Pontiac’s Firebird was first offered for sale in 1967, in delayed response to Ford’s wildly successful Mustang, and the car was offered as both a hardtop and convertible for its first three model years. During those years, convertibles accounted for 16% of the Firebird’s 280,000 sales. But despite that good showing, convertibles were considered as being on their way out.
The 2nd generation Firebird was introduced in 1970, and throughout that generation, it indeed seemed that there was a Firebird for every purpose, except for driving with the top down. No convertible was offered, not that its absence seemed to hurt sales much. By 1976, convertibles had all but disappeared from the US market, but on the Firebird, T-tops were introduced to regain some vestige of open-air motoring. While the T-top option grew in popularity as the years went by, GM never hinted that a true convertible would return.

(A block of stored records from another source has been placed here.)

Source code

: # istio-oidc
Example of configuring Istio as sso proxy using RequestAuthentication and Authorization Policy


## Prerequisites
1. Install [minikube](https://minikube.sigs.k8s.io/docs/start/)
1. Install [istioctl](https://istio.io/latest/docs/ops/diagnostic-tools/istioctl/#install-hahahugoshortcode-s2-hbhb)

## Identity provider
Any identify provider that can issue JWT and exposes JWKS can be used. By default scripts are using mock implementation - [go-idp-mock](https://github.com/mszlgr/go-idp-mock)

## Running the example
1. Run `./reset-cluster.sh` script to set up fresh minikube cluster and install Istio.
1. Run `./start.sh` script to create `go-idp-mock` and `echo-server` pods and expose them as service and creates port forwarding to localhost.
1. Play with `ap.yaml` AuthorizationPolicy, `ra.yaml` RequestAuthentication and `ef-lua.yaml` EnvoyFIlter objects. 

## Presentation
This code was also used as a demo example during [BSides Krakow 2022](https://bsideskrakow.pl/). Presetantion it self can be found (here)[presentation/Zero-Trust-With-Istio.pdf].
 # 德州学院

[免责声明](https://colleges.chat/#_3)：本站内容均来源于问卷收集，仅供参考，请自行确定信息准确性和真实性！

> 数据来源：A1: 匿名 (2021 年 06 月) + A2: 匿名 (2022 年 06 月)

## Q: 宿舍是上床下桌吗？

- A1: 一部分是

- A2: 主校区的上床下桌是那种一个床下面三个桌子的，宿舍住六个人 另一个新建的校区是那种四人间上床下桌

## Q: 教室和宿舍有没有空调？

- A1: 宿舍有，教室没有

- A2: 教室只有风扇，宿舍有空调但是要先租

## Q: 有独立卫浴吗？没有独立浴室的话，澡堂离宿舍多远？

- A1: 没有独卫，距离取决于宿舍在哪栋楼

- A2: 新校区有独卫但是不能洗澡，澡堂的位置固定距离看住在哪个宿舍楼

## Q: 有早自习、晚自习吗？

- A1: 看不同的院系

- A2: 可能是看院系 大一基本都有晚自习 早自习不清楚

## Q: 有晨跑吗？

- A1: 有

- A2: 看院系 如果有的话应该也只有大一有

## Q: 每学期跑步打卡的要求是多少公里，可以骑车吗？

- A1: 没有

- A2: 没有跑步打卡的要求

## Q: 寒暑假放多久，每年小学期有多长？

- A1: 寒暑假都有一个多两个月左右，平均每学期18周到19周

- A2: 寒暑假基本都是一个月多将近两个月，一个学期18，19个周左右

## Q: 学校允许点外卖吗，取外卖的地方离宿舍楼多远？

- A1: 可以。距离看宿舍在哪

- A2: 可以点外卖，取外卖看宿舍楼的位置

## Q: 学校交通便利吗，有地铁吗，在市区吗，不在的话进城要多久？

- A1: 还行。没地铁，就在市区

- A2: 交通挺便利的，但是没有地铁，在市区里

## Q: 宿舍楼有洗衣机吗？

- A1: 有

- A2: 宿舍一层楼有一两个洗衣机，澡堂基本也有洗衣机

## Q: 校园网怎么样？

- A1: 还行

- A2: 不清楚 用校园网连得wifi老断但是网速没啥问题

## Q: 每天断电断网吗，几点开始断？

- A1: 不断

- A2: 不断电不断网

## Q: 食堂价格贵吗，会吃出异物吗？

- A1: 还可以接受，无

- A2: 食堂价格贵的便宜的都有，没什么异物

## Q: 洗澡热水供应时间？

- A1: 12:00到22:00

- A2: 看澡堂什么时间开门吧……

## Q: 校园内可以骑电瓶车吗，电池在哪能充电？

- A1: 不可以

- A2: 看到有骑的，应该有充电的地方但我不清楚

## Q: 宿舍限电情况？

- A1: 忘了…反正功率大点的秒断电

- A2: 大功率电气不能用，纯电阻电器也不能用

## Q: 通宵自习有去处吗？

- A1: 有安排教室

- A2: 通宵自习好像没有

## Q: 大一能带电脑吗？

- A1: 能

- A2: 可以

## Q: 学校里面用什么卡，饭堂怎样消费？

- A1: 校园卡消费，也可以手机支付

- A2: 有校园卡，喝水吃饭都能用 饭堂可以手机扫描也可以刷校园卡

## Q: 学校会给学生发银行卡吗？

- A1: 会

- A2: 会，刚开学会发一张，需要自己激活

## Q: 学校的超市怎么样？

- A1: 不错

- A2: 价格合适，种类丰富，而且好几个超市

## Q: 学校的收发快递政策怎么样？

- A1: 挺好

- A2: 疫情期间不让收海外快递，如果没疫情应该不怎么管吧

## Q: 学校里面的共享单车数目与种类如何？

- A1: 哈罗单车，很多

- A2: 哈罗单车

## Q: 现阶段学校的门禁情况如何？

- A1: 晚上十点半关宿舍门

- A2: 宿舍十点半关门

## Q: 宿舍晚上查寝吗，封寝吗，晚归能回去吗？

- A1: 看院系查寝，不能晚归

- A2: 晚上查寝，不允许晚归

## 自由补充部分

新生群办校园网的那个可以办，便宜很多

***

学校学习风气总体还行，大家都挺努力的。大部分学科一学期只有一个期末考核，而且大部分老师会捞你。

1982 saw Pontiac introduce a 3rd generation Firebird, which would eventually sell over 800,000 copies during 11 model years. However, neither the Firebird nor its GM F-body twin the Camaro were initially offered as convertibles. That was bound to change sometime – if for no other reason than archrival Ford reintroduced a convertible Mustang in 1983. The Mustang entered unchartered waters, as it was unclear whether consumers would again warm up to top-down driving, but Ford’s gamble paid off. By the late 1980s, Ford was producing around 30,000 Mustang convertibles annually, and with no competition from GM, that growing market was Ford’s for the taking. GM suddenly found itself wanting an F-body convertible… fast.
Fortunately for GM, there were companies that specialized in convertible conversions, and for the F-body assignment, ASC, Inc. got the job. ASC (originally American Sunroof Corporation) built quite a business around just this scenario – creating specialty cars for manufacturers who were unable to make such cars on their regular production lines. As its name implies, ASC began life as a company installing aftermarket sunroofs, and the firm rapidly grew from a one-man shop in the 1960s to an industry leader making custom bodies, such as convertibles.
ASC Founder Heinz Prechter was a German native who moved to California in the early 1960s to attend college. While still a student, Prechter established a small operation in a local body shop to install aftermarket sunroofs (common in his native Germany, but a rarity in the US). He found a great niche in this market, and his business quickly grew.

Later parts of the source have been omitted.